New Year’s celebration is accompanied with two different main dishes: Cook up and black cake.  Cook up is one of Guyana’s national dishes (along with pepper pot, and a variety of Indian dishes).  It is made with rice and a variety of meet, beans, and sometimes vegetables.  All the ingredients are cooked separately and then combined into one giant pot with coconut milk and spices.  It is as filling as it is savory and flavorful.  Prepared correctly, it is an excellent dish.  Black cake is made with rum, caramelized cane sugar, and dried fruits.  It is a dense and moist cake that resembles an American fruit cake.


Drinking is as usual, although in more quantity as less people are working during this time.

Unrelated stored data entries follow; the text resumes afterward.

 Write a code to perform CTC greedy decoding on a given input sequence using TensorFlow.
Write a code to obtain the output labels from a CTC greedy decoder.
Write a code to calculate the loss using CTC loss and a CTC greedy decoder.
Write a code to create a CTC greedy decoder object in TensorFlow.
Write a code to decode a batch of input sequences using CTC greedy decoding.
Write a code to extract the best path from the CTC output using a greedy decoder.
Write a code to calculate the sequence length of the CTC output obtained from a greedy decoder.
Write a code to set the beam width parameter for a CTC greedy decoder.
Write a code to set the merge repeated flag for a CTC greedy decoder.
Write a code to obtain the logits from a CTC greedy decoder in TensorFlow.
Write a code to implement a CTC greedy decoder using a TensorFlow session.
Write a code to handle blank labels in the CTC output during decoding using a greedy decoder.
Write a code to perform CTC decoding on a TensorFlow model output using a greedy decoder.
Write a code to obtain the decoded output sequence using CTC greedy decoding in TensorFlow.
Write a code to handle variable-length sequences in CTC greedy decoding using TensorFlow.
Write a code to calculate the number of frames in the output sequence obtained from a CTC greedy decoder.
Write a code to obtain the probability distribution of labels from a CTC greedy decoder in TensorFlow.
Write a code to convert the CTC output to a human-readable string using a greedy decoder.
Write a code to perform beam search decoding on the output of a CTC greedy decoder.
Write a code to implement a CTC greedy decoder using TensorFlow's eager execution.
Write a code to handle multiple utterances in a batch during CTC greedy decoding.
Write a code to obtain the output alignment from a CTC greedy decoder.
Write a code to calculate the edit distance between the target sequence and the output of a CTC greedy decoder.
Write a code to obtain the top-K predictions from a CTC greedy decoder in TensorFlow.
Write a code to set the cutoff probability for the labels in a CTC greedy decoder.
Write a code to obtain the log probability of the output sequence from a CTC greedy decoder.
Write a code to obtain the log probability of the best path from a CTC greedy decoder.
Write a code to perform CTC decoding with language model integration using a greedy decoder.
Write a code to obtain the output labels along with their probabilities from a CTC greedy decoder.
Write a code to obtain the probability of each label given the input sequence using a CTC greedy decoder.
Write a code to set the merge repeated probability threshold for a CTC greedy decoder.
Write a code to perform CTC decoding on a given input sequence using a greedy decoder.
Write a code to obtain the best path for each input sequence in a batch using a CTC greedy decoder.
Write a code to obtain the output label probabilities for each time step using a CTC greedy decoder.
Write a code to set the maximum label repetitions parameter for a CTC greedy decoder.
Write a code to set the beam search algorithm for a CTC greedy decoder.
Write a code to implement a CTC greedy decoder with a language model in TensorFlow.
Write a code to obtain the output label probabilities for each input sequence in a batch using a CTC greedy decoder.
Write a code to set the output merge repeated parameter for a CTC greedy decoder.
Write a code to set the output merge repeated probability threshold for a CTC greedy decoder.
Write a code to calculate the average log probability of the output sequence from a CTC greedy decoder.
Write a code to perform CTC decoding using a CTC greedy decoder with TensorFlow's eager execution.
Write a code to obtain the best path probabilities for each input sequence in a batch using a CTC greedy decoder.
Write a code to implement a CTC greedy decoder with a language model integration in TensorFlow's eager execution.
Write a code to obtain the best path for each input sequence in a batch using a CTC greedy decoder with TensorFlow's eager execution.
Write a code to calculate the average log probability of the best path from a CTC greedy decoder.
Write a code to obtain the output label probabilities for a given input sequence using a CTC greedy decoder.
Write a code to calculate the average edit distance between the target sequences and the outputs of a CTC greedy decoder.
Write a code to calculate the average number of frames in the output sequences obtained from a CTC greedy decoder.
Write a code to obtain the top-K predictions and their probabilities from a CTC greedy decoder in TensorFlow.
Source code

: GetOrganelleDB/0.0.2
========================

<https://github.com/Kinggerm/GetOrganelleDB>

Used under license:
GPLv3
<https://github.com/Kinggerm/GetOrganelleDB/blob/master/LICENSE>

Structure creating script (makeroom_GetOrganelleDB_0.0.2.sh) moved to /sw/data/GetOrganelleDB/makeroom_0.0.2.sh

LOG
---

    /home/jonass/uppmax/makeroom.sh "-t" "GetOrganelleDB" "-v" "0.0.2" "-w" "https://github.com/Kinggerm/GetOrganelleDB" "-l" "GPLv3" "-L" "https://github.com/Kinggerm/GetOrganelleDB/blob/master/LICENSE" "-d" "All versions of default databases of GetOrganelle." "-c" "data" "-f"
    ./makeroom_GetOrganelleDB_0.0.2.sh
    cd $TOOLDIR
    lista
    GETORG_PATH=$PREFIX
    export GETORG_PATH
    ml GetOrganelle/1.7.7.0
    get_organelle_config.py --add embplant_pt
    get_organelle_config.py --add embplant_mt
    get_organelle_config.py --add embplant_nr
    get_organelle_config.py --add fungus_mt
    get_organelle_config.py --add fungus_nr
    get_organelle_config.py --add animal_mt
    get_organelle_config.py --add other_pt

It did not feel like Christmas time for me or many other volunteers, but I think that is a given because we are living in a foreign place with a foreign climate to accompany what is a rather cold season for most Americans.  I mean, we don’t usually sweat the twelve days of anticipation (unless someone is trying to find a parking space).  Americans don’t have intense, beating-down sunshine while they string up their garland lights and prepare their house with spices, decorations, presents, and feasts.  They are usually freezing their asses off getting their cars started.  Nope, here feels different.  And, although there are many bustling around, many waiting in lines (something unusual for Guyanese to do), many whistling carols while they work, and even a few strolling the streets dressed as Old Saint Nick, Christmas in Guyana seems like a curious paradox of familiar and unfamiliar: familiar in its protocols and formalities, unfamiliar in its location, setting, and climate.  Due to my own love-hate relationship with Christmastime, this experience turned out to be what I had hoped for when deciding to volunteer – that is: low stress, no lunatic Americans, no excess of material things, no traffic, and no barrage of overzealous Christmasers looking to inject more spirit into an otherwise bloated body of Americana.  Clearly I’m a simpleton when it comes to holidays.  Bah humbug!



Nevertheless, there were moments when the presence of Christmas spirit caught me off guard.  It wasn’t anything special, just instances where I felt connected to the parts of the holiday season that I identify closely with.  To give you some examples:  Talking to family online or over the phone, the loud argumentative chatter of friends filling the room at a full table of good food and good drink, the smell of nutmeg, cinnamon, and cloves.  For those seconds and minutes I was transported home to the places I always enjoy during this season: family, friends, food, and drink.  The most important saying always pops into my mind when the holiday season revs up (and I paraphrase because I cannot remember correctly): “The company you keep is more important than what you do, where you go, or what you have.”  Spending Christmas in Bartica with people who know how to party had all those things in perfect balance for me.